[Collected data entries]

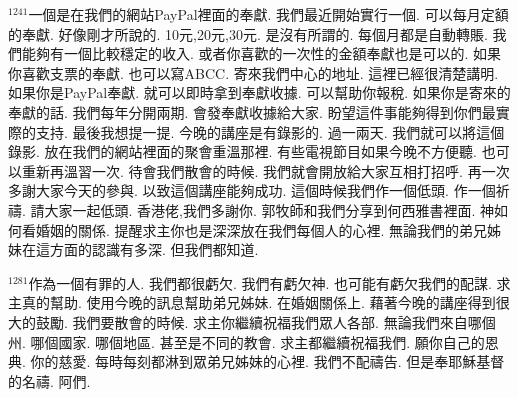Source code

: \documentclass{book}
\begin{document}
$^{1241}$一個是在我們的網站PayPal裡面的奉獻.
我們最近開始實行一個.
可以每月定額的奉獻.
好像剛才所說的.
10元,20元,30元.
是沒有所謂的.
每個月都是自動轉賬.
我們能夠有一個比較穩定的收入.
或者你喜歡的一次性的金額奉獻也是可以的.
如果你喜歡支票的奉獻.
也可以寫ABCC.
寄來我們中心的地址.
這裡已經很清楚講明.
如果你是PayPal奉獻.
就可以即時拿到奉獻收據.
可以幫助你報稅.
如果你是寄來的奉獻的話.
我們每年分開兩期.
會發奉獻收據給大家.
盼望這件事能夠得到你們最實際的支持.
最後我想提一提.
今晚的講座是有錄影的.
過一兩天.
我們就可以將這個錄影.
放在我們的網站裡面的聚會重溫那裡.
有些電視節目如果今晚不方便聽.
也可以重新再溫習一次.
待會我們散會的時候.
我們就會開放給大家互相打招呼.
再一次多謝大家今天的參與.
以致這個講座能夠成功.
這個時候我們作一個低頭.
作一個祈禱.
請大家一起低頭.
香港佬,我們多謝你.
郭牧師和我們分享到何西雅書裡面.
神如何看婚姻的關係.
提醒求主你也是深深放在我們每個人的心裡.
無論我們的弟兄姊妹在這方面的認識有多深.
但我們都知道.

$^{1281}$作為一個有罪的人.
我們都很虧欠.
我們有虧欠神.
也可能有虧欠我們的配謀.
求主真的幫助.
使用今晚的訊息幫助弟兄姊妹.
在婚姻關係上.
藉著今晚的講座得到很大的鼓勵.
我們要散會的時候.
求主你繼續祝福我們眾人各部.
無論我們來自哪個州.
哪個國家.
哪個地區.
甚至是不同的教會.
求主都繼續祝福我們.
願你自己的恩典.
你的慈愛.
每時每刻都淋到眾弟兄姊妹的心裡.
我們不配禱告.
但是奉耶穌基督的名禱.
阿們.
\newpage
\end{document}
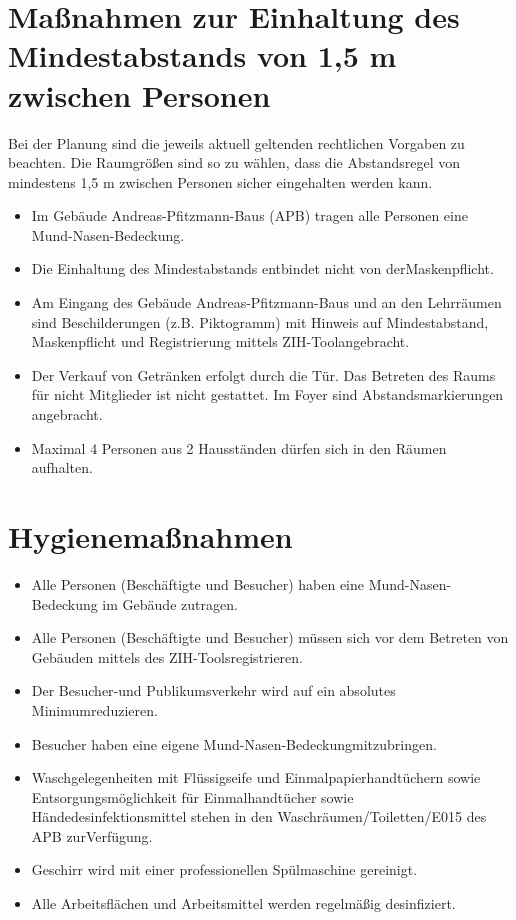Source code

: \documentclass[12pt]{article}
\begin{document}
    \section{Maßnahmen zur Einhaltung des Mindestabstands von 1,5 m zwischen Personen}
        Bei der Planung sind die jeweils aktuell geltenden rechtlichen Vorgaben zu beachten.
        Die Raumgrößen sind so zu wählen, dass die Abstandsregel von mindestens 1,5 m zwischen Personen sicher eingehalten werden kann.
        \begin{itemize}
            \item Im Gebäude Andreas-Pfitzmann-Baus (APB) tragen alle Personen eine Mund-Nasen-Bedeckung.
            \item Die Einhaltung des Mindestabstands entbindet nicht von derMaskenpflicht.
            \item Am Eingang des Gebäude Andreas-Pfitzmann-Baus und an den Lehrräumen sind Beschilderungen (z.B. Piktogramm) mit Hinweis auf Mindestabstand, Maskenpflicht und Registrierung mittels ZIH-Toolangebracht.
            \item Der Verkauf von Getränken erfolgt durch die Tür. 
                Das Betreten des Raums für nicht Mitglieder ist nicht gestattet. 
                Im Foyer sind Abstandsmarkierungen angebracht.
            \item Maximal 4 Personen aus 2 Hausständen dürfen sich in den Räumen aufhalten. 
        \end{itemize}

        \begin{center}
            
        \end{center}

    \section{Hygienemaßnahmen}
        \begin{itemize}
            \item Alle Personen (Beschäftigte und Besucher) haben eine Mund-Nasen-Bedeckung im Gebäude zutragen.
            \item Alle Personen (Beschäftigte und Besucher) müssen sich vor dem Betreten von Gebäuden mittels des ZIH-Toolsregistrieren.
            \item Der Besucher-und Publikumsverkehr wird auf ein absolutes Minimumreduzieren.
            \item Besucher haben eine eigene Mund-Nasen-Bedeckungmitzubringen.
            \item Waschgelegenheiten mit Flüssigseife und Einmalpapierhandtüchern sowie Entsorgungsmöglichkeit für Einmalhandtücher sowie Händedesinfektionsmittel stehen in den Waschräumen/Toiletten/E015 des APB zurVerfügung.
            \item Geschirr wird mit einer professionellen Spülmaschine gereinigt.
            \item Alle Arbeitsflächen und Arbeitsmittel werden regelmäßig desinfiziert.
        \end{itemize}
\end{document}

▸ Directions for this task
Leave out all images, then reproduce the entries above exactly.

▸ Response to this exercise
Source code

: \documentclass{book}
\begin{document}
$^{1241}$一個是在我們的網站PayPal裡面的奉獻.
我們最近開始實行一個.
可以每月定額的奉獻.
好像剛才所說的.
10元,20元,30元.
是沒有所謂的.
每個月都是自動轉賬.
我們能夠有一個比較穩定的收入.
或者你喜歡的一次性的金額奉獻也是可以的.
如果你喜歡支票的奉獻.
也可以寫ABCC.
寄來我們中心的地址.
這裡已經很清楚講明.
如果你是PayPal奉獻.
就可以即時拿到奉獻收據.
可以幫助你報稅.
如果你是寄來的奉獻的話.
我們每年分開兩期.
會發奉獻收據給大家.
盼望這件事能夠得到你們最實際的支持.
最後我想提一提.
今晚的講座是有錄影的.
過一兩天.
我們就可以將這個錄影.
放在我們的網站裡面的聚會重溫那裡.
有些電視節目如果今晚不方便聽.
也可以重新再溫習一次.
待會我們散會的時候.
我們就會開放給大家互相打招呼.
再一次多謝大家今天的參與.
以致這個講座能夠成功.
這個時候我們作一個低頭.
作一個祈禱.
請大家一起低頭.
香港佬,我們多謝你.
郭牧師和我們分享到何西雅書裡面.
神如何看婚姻的關係.
提醒求主你也是深深放在我們每個人的心裡.
無論我們的弟兄姊妹在這方面的認識有多深.
但我們都知道.

$^{1281}$作為一個有罪的人.
我們都很虧欠.
我們有虧欠神.
也可能有虧欠我們的配謀.
求主真的幫助.
使用今晚的訊息幫助弟兄姊妹.
在婚姻關係上.
藉著今晚的講座得到很大的鼓勵.
我們要散會的時候.
求主你繼續祝福我們眾人各部.
無論我們來自哪個州.
哪個國家.
哪個地區.
甚至是不同的教會.
求主都繼續祝福我們.
願你自己的恩典.
你的慈愛.
每時每刻都淋到眾弟兄姊妹的心裡.
我們不配禱告.
但是奉耶穌基督的名禱.
阿們.
\newpage
\end{document}
Source code

: \documentclass[12pt]{article}
\begin{document}
    \section{Maßnahmen zur Einhaltung des Mindestabstands von 1,5 m zwischen Personen}
        Bei der Planung sind die jeweils aktuell geltenden rechtlichen Vorgaben zu beachten.
        Die Raumgrößen sind so zu wählen, dass die Abstandsregel von mindestens 1,5 m zwischen Personen sicher eingehalten werden kann.
        \begin{itemize}
            \item Im Gebäude Andreas-Pfitzmann-Baus (APB) tragen alle Personen eine Mund-Nasen-Bedeckung.
            \item Die Einhaltung des Mindestabstands entbindet nicht von derMaskenpflicht.
            \item Am Eingang des Gebäude Andreas-Pfitzmann-Baus und an den Lehrräumen sind Beschilderungen (z.B. Piktogramm) mit Hinweis auf Mindestabstand, Maskenpflicht und Registrierung mittels ZIH-Toolangebracht.
            \item Der Verkauf von Getränken erfolgt durch die Tür. 
                Das Betreten des Raums für nicht Mitglieder ist nicht gestattet. 
                Im Foyer sind Abstandsmarkierungen angebracht.
            \item Maximal 4 Personen aus 2 Hausständen dürfen sich in den Räumen aufhalten. 
        \end{itemize}

        \begin{center}
            
        \end{center}

    \section{Hygienemaßnahmen}
        \begin{itemize}
            \item Alle Personen (Beschäftigte und Besucher) haben eine Mund-Nasen-Bedeckung im Gebäude zutragen.
            \item Alle Personen (Beschäftigte und Besucher) müssen sich vor dem Betreten von Gebäuden mittels des ZIH-Toolsregistrieren.
            \item Der Besucher-und Publikumsverkehr wird auf ein absolutes Minimumreduzieren.
            \item Besucher haben eine eigene Mund-Nasen-Bedeckungmitzubringen.
            \item Waschgelegenheiten mit Flüssigseife und Einmalpapierhandtüchern sowie Entsorgungsmöglichkeit für Einmalhandtücher sowie Händedesinfektionsmittel stehen in den Waschräumen/Toiletten/E015 des APB zurVerfügung.
            \item Geschirr wird mit einer professionellen Spülmaschine gereinigt.
            \item Alle Arbeitsflächen und Arbeitsmittel werden regelmäßig desinfiziert.
        \end{itemize}
\end{document}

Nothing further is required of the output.